02:00. Сенку решает навестить цирковой поезд. Находясь под полной луной, он даже поверить не может, что над его головой нет купола цирка. Перед глазами не мельтешит красно-белый полосатый узор. Под ногами не манеж, а самая обычная живая земля. Труппа, на удивление, всегда отдавала предпочтение ночевать прямо в огромной палатке или в поезде, нежели снимать номер в отеле, что щедрый Ишигами мог им всем позволить. Из-за просто смертельной усталости, артисты решили остаться в цирке. Это их хозяину даже на руку. Сказать, что в поезде специфический запах — ничего не сказать. Закрыв нос пальцами, парень исследует все вагоны без исключения. От отсека, предназначенного для животных, вообще разит за милю, но Сенку пытается не обращать внимания на посторонние факторы. Невольно вспоминается первый день пребывания в этом месте. — Я совершенно точно видел тогда кучу людей. Быть того не может, чтобы это был глюк или паранормальщина, — всё не сдаётся владелец цирка. — Я найду улики, указывающие на постороннее присутствие. Он в лёгкой пробежке минует один вагон за другим. Поезд напоминает ему один длинный металлический тоннель без света в конце. Бледные руки раскрывают двери в купе, красно-карие глаза внимательно блуждают по периметру, но пока ничего не находят. — Зараза. Когда не надо, вылизывают всё до блеска. Даже какой-нибудь жалкий бантик, оставленный маленькой девочкой на койке, поможет ему убедиться в своей правоте и раз и навсегда разобраться в адекватности происходящего. Ишигами на данный момент не даёт покоя один единственный вагон — с летающими по нему от лёгкого сквозняка перьями подушки, с усыпанным битым стеклом полом, с одиноко стоящей двуспальной кроватью ровно посередине. Целый вагон. Для этого хаоса. Сенку обычно в такое не верит, но от этого места действительно исходит негативная аура. По коже парня ползут мертвенные мурашки — ему не хочется туда заходить. «Это место выглядит так, словно в нём жил псих, — думает он, делая первый шаг внутрь, — осколки на полу, на самом деле, от зеркала. От множества зеркал. Кто-то понавесил столько, чтобы любоваться собой, а потом разбил?». Владелец цирка замечает на полу, рядом с дверью, перевернутую табличку.

«Асагири Ген»

Сенку замирает на месте. Сенку готов поклясться, что слышит в совершенно пустом поезде чужие голоса. Покинув вагон Гена, он понимает, что по мере продвижения вперёд по коридору, их громкость только увеличивается. Детский голос. Кто-то поёт. Ишигами будет настойчиво идти на звук. Он проникает в кромешную тьму.

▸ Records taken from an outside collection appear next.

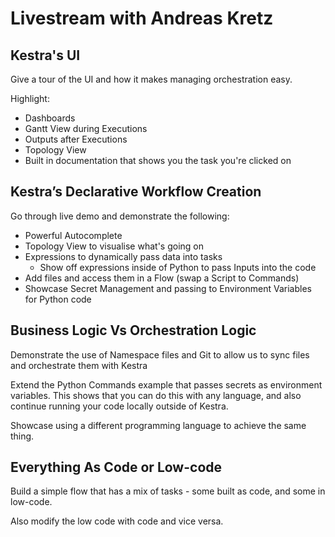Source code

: # Livestream with Andreas Kretz

## Kestra's UI

Give a tour of the UI and how it makes managing orchestration easy.

Highlight:
- Dashboards
- Gantt View during Executions
- Outputs after Executions
- Topology View
- Built in documentation that shows you the task you're clicked on

## Kestra’s Declarative Workflow Creation

Go through live demo and demonstrate the following:
- Powerful Autocomplete
- Topology View to visualise what's going on
- Expressions to dynamically pass data into tasks
    - Show off expressions inside of Python to pass Inputs into the code
- Add files and access them in a Flow (swap a Script to Commands)
- Showcase Secret Management and passing to Environment Variables for Python code

## Business Logic Vs Orchestration Logic

Demonstrate the use of Namespace files and Git to allow us to sync files and orchestrate them with Kestra 

Extend the Python Commands example that passes secrets as environment variables. This shows that you can do this with any language, and also continue running your code locally outside of Kestra.

Showcase using a different programming language to achieve the same thing.

## Everything As Code or Low-code

Build a simple flow that has a mix of tasks - some built as code, and some in low-code.

Also modify the low code with code and vice versa.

Je n'y vois que du feu En quelques pas seulement Je peux me perdre au loin Si loin dans ma rue Et même que je n'ose plus Regarder le soleil N'y regarder le ciel Droit dans les yeux Je n'y vois que du feu

Сенку чувствует пальцами вибрации от металлической двери, стоит ему коснуться её ручки. Детский голос звенит в купе, разносится хрустальным ручейком по длинному коридору. Он нашёл нужное купе. Рука отчего-то крупно дрожит не в силах дёрнуть дверь, за которой поют. Парень прикрывает глаза, вслушиваясь. Помимо детского, слышен и мужской голос.

Je vous guiderai A l'extérieur de votre tête Je serai votre paire de lunette Vous seriez mon allumette.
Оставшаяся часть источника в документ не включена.